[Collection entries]
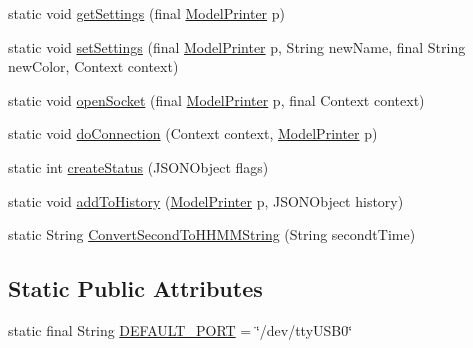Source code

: \begin{DoxyCompactItemize}
\item 
static void \hyperlink{classandroid_1_1app_1_1printerapp_1_1octoprint_1_1_octoprint_connection_aff0110477d72e6f2618f0cf0561f6b57}{get\+Settings} (final \hyperlink{classandroid_1_1app_1_1printerapp_1_1model_1_1_model_printer}{Model\+Printer} p)
\item 
static void \hyperlink{classandroid_1_1app_1_1printerapp_1_1octoprint_1_1_octoprint_connection_a6890bc490ac28e4c7929ed68b8a54dc3}{set\+Settings} (final \hyperlink{classandroid_1_1app_1_1printerapp_1_1model_1_1_model_printer}{Model\+Printer} p, String new\+Name, final String new\+Color, Context context)
\item 
static void \hyperlink{classandroid_1_1app_1_1printerapp_1_1octoprint_1_1_octoprint_connection_a5e4e16d3f4131c9fac795d701d6856ea}{open\+Socket} (final \hyperlink{classandroid_1_1app_1_1printerapp_1_1model_1_1_model_printer}{Model\+Printer} p, final Context context)
\item 
static void \hyperlink{classandroid_1_1app_1_1printerapp_1_1octoprint_1_1_octoprint_connection_a44dc057c8bf6560949ce5d8abbcfd9bc}{do\+Connection} (Context context, \hyperlink{classandroid_1_1app_1_1printerapp_1_1model_1_1_model_printer}{Model\+Printer} p)
\item 
static int \hyperlink{classandroid_1_1app_1_1printerapp_1_1octoprint_1_1_octoprint_connection_a5d696d93278124ade54d8a24279d664f}{create\+Status} (J\+S\+O\+N\+Object flags)
\item 
static void \hyperlink{classandroid_1_1app_1_1printerapp_1_1octoprint_1_1_octoprint_connection_a8205b26c7a35d0530e4fb36748ba4ca9}{add\+To\+History} (\hyperlink{classandroid_1_1app_1_1printerapp_1_1model_1_1_model_printer}{Model\+Printer} p, J\+S\+O\+N\+Object history)
\item 
static String \hyperlink{classandroid_1_1app_1_1printerapp_1_1octoprint_1_1_octoprint_connection_aeeec4075b1388619a0573f9d3e89aef9}{Convert\+Second\+To\+H\+H\+M\+M\+String} (String secondt\+Time)
\end{DoxyCompactItemize}
\subsection*{Static Public Attributes}
\begin{DoxyCompactItemize}
\item 
static final String \hyperlink{classandroid_1_1app_1_1printerapp_1_1octoprint_1_1_octoprint_connection_aa75c1a4b840d111cfe50a36d28763b0e}{D\+E\+F\+A\+U\+L\+T\+\_\+\+P\+O\+RT} = \char`\"{}/dev/tty\+U\+S\+B0\char`\"{}
\end{DoxyCompactItemize}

> _TASK DETAILS_
Without including a single picture, restate all of the data word for word.

> _WRITTEN SOLUTION_
Source code

: \begin{DoxyCompactItemize}
\item 
static void \hyperlink{classandroid_1_1app_1_1printerapp_1_1octoprint_1_1_octoprint_connection_aff0110477d72e6f2618f0cf0561f6b57}{get\+Settings} (final \hyperlink{classandroid_1_1app_1_1printerapp_1_1model_1_1_model_printer}{Model\+Printer} p)
\item 
static void \hyperlink{classandroid_1_1app_1_1printerapp_1_1octoprint_1_1_octoprint_connection_a6890bc490ac28e4c7929ed68b8a54dc3}{set\+Settings} (final \hyperlink{classandroid_1_1app_1_1printerapp_1_1model_1_1_model_printer}{Model\+Printer} p, String new\+Name, final String new\+Color, Context context)
\item 
static void \hyperlink{classandroid_1_1app_1_1printerapp_1_1octoprint_1_1_octoprint_connection_a5e4e16d3f4131c9fac795d701d6856ea}{open\+Socket} (final \hyperlink{classandroid_1_1app_1_1printerapp_1_1model_1_1_model_printer}{Model\+Printer} p, final Context context)
\item 
static void \hyperlink{classandroid_1_1app_1_1printerapp_1_1octoprint_1_1_octoprint_connection_a44dc057c8bf6560949ce5d8abbcfd9bc}{do\+Connection} (Context context, \hyperlink{classandroid_1_1app_1_1printerapp_1_1model_1_1_model_printer}{Model\+Printer} p)
\item 
static int \hyperlink{classandroid_1_1app_1_1printerapp_1_1octoprint_1_1_octoprint_connection_a5d696d93278124ade54d8a24279d664f}{create\+Status} (J\+S\+O\+N\+Object flags)
\item 
static void \hyperlink{classandroid_1_1app_1_1printerapp_1_1octoprint_1_1_octoprint_connection_a8205b26c7a35d0530e4fb36748ba4ca9}{add\+To\+History} (\hyperlink{classandroid_1_1app_1_1printerapp_1_1model_1_1_model_printer}{Model\+Printer} p, J\+S\+O\+N\+Object history)
\item 
static String \hyperlink{classandroid_1_1app_1_1printerapp_1_1octoprint_1_1_octoprint_connection_aeeec4075b1388619a0573f9d3e89aef9}{Convert\+Second\+To\+H\+H\+M\+M\+String} (String secondt\+Time)
\end{DoxyCompactItemize}
\subsection*{Static Public Attributes}
\begin{DoxyCompactItemize}
\item 
static final String \hyperlink{classandroid_1_1app_1_1printerapp_1_1octoprint_1_1_octoprint_connection_aa75c1a4b840d111cfe50a36d28763b0e}{D\+E\+F\+A\+U\+L\+T\+\_\+\+P\+O\+RT} = \char`\"{}/dev/tty\+U\+S\+B0\char`\"{}
\end{DoxyCompactItemize}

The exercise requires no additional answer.